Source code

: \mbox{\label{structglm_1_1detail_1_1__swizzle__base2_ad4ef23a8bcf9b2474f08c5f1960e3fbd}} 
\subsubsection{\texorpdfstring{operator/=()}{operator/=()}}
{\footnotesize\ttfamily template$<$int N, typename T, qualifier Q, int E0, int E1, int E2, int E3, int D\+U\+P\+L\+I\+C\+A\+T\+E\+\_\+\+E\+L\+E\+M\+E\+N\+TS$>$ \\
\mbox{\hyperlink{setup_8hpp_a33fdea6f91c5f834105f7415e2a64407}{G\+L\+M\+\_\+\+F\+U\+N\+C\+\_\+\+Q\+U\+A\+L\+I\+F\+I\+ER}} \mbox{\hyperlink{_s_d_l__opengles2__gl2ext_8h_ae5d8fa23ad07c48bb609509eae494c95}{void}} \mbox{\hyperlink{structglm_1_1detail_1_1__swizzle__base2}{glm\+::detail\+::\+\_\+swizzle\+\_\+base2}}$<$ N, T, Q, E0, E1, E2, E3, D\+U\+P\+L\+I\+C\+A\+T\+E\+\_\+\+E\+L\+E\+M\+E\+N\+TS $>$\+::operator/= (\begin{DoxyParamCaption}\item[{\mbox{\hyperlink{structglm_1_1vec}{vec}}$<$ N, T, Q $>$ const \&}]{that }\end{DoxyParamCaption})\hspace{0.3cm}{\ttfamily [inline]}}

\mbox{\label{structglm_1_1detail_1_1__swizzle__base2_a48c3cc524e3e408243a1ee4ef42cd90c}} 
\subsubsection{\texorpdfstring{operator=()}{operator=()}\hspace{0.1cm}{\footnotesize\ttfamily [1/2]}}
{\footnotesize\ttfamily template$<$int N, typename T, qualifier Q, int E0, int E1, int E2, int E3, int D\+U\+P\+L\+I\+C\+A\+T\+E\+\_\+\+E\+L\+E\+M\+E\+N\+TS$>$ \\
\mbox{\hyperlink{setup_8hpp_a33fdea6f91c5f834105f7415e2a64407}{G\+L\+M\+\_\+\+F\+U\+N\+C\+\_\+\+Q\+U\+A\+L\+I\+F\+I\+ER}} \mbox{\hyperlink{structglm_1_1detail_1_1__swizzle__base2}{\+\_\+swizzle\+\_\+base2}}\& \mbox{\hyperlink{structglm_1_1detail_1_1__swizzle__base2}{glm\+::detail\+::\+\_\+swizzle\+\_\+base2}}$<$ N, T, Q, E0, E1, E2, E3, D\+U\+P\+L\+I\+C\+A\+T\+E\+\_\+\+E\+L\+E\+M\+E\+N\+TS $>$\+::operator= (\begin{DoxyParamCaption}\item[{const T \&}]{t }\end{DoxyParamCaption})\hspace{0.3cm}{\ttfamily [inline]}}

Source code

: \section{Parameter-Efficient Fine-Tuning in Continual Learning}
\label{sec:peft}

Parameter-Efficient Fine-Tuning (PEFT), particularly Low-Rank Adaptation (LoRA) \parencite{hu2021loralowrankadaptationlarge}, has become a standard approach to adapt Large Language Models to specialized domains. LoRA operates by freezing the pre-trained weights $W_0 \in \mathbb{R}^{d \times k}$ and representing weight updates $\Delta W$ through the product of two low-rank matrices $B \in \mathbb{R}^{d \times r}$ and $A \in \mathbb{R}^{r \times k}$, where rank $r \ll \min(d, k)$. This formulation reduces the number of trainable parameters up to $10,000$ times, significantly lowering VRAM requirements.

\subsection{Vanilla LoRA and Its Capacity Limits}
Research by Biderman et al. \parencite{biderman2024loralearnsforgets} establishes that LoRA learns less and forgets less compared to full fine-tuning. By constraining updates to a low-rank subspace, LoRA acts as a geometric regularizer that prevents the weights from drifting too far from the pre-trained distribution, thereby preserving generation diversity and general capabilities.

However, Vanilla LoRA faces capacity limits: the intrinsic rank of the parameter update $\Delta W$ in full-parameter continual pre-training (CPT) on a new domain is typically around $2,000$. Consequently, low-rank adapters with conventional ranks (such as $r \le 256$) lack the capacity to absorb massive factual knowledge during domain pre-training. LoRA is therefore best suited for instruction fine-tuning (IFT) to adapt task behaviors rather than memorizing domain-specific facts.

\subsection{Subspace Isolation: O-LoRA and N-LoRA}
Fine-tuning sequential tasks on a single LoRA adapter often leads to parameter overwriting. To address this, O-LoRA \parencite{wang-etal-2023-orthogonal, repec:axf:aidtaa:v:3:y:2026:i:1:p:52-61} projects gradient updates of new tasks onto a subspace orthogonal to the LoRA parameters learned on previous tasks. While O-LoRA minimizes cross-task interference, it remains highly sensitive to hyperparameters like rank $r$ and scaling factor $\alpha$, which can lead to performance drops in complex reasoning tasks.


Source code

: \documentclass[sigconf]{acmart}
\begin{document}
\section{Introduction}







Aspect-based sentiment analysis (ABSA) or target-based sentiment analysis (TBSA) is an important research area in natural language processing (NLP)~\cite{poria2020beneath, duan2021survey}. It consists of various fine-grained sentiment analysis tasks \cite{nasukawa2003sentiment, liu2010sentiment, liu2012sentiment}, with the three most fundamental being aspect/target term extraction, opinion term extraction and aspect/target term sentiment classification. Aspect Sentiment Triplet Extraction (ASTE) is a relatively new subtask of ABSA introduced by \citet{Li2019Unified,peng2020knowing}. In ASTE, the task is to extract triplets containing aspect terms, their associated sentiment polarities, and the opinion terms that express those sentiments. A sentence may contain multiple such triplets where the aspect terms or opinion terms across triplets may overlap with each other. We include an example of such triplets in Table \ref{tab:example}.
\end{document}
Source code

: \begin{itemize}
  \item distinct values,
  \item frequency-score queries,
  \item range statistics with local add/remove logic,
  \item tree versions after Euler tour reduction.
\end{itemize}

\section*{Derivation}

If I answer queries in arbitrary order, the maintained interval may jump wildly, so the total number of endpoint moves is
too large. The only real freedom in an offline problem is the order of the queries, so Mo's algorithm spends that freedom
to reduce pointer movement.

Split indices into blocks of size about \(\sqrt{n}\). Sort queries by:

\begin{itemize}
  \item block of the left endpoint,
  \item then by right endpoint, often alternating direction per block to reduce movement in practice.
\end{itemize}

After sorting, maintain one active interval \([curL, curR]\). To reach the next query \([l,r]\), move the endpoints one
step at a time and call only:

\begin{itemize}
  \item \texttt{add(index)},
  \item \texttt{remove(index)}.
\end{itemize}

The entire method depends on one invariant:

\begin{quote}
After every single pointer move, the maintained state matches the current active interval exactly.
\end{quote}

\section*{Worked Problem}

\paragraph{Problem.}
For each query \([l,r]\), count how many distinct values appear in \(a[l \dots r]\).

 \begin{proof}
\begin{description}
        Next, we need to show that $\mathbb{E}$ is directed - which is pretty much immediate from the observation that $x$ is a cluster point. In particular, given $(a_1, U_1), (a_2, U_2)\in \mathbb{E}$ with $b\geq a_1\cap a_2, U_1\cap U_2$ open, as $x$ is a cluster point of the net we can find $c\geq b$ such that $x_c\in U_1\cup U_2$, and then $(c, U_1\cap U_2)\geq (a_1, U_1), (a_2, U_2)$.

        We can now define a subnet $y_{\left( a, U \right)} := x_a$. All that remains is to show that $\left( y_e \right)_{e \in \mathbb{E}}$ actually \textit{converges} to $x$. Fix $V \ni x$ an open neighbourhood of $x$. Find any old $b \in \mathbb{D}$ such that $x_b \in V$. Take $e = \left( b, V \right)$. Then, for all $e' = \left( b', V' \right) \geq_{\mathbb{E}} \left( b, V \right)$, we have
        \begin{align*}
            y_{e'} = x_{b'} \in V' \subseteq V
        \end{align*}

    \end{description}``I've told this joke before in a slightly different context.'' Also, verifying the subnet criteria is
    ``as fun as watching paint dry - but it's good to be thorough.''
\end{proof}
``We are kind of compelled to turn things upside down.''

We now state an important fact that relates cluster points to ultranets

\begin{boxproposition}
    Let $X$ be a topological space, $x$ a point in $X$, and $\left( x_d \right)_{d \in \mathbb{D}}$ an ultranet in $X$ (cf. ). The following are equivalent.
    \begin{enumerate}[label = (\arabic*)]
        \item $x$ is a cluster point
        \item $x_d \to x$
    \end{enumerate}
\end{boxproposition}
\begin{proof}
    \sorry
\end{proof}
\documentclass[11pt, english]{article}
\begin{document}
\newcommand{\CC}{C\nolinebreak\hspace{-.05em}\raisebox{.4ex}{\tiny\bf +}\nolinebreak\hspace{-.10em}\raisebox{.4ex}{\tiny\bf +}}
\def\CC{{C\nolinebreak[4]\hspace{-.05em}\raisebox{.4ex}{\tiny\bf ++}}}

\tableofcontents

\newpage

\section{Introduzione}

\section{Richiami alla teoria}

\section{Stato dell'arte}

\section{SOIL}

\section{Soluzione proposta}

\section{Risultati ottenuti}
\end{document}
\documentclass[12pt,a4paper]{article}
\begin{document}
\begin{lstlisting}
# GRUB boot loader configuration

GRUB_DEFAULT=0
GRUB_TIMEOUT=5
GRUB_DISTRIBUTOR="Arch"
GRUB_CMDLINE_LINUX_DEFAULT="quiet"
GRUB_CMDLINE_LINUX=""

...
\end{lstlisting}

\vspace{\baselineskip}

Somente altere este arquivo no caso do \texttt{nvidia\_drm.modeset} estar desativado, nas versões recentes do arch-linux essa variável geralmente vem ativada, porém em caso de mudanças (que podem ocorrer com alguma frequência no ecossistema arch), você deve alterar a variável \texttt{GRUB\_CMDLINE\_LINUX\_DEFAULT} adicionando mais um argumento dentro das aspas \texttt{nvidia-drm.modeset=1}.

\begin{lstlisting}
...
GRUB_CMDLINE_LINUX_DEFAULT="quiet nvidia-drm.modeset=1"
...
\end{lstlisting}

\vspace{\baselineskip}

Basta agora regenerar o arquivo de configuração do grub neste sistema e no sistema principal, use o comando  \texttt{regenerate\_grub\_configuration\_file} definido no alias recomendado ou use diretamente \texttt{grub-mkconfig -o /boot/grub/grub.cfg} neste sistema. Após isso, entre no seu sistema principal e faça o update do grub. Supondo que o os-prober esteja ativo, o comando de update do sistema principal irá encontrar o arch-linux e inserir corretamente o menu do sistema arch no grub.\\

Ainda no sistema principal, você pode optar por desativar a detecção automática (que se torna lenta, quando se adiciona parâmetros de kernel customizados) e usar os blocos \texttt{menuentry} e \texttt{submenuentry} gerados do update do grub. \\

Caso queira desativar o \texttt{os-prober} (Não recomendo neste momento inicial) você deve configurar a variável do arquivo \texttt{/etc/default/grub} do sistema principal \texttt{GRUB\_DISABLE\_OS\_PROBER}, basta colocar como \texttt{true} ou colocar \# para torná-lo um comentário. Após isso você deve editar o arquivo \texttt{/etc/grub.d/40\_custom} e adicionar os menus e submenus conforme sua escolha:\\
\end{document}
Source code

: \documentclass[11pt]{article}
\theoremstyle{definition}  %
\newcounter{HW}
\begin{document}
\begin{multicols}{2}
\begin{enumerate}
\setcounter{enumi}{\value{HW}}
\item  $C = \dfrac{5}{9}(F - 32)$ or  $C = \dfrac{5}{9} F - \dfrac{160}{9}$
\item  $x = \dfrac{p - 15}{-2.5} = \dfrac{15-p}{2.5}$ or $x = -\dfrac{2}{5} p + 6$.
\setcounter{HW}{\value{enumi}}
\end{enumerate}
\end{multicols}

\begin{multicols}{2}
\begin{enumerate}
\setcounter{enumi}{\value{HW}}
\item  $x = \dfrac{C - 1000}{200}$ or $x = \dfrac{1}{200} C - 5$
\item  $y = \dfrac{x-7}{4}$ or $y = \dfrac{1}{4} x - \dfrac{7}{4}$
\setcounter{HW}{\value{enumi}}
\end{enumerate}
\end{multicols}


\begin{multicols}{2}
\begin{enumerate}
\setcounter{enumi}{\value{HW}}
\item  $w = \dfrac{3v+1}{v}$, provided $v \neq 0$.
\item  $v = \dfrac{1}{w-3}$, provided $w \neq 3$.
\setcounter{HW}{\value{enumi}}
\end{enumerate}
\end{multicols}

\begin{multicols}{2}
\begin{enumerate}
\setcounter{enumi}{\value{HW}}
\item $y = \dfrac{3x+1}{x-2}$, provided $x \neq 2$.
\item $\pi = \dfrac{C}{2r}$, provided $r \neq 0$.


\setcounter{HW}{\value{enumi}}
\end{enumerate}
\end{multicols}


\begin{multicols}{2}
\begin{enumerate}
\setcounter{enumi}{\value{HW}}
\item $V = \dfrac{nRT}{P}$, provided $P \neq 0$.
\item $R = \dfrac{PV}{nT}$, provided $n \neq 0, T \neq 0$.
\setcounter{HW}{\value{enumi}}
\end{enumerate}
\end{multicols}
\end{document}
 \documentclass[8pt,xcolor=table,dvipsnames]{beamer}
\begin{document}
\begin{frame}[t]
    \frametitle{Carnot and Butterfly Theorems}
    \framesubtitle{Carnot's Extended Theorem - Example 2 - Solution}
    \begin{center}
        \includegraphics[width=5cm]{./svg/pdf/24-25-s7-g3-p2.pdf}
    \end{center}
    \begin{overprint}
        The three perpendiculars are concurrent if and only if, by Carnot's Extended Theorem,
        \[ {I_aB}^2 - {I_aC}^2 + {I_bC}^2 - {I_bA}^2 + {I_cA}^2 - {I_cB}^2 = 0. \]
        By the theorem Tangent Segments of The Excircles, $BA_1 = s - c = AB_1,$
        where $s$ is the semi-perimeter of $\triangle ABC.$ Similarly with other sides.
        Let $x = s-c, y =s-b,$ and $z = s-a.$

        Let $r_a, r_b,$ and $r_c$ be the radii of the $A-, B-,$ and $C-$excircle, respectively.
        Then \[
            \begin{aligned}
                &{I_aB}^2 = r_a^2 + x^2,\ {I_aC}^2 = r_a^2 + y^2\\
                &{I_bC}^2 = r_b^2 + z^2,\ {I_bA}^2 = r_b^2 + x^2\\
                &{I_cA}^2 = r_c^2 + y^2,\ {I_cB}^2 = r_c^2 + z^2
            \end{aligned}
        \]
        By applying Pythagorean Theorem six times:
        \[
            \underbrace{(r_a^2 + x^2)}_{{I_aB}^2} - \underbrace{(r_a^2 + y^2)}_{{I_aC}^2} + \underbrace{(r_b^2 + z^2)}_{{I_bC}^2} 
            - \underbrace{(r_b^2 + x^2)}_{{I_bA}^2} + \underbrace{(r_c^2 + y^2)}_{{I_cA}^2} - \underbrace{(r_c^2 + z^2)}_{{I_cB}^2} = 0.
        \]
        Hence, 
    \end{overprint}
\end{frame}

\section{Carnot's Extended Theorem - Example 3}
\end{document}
------------------------------------------------------------
> **About this task**
In which lines of the records does the word "Delta" appear? Copy each of them.

> **Output below**
Parameter-Efficient Fine-Tuning (PEFT), particularly Low-Rank Adaptation (LoRA) \parencite{hu2021loralowrankadaptationlarge}, has become a standard approach to adapt Large Language Models to specialized domains. LoRA operates by freezing the pre-trained weights $W_0 \in \mathbb{R}^{d \times k}$ and representing weight updates $\Delta W$ through the product of two low-rank matrices $B \in \mathbb{R}^{d \times r}$ and $A \in \mathbb{R}^{r \times k}$, where rank $r \ll \min(d, k)$. This formulation reduces the number of trainable parameters up to $10,000$ times, significantly lowering VRAM requirements.
However, Vanilla LoRA faces capacity limits: the intrinsic rank of the parameter update $\Delta W$ in full-parameter continual pre-training (CPT) on a new domain is typically around $2,000$. Consequently, low-rank adapters with conventional ranks (such as $r \le 256$) lack the capacity to absorb massive factual knowledge during domain pre-training. LoRA is therefore best suited for instruction fine-tuning (IFT) to adapt task behaviors rather than memorizing domain-specific facts.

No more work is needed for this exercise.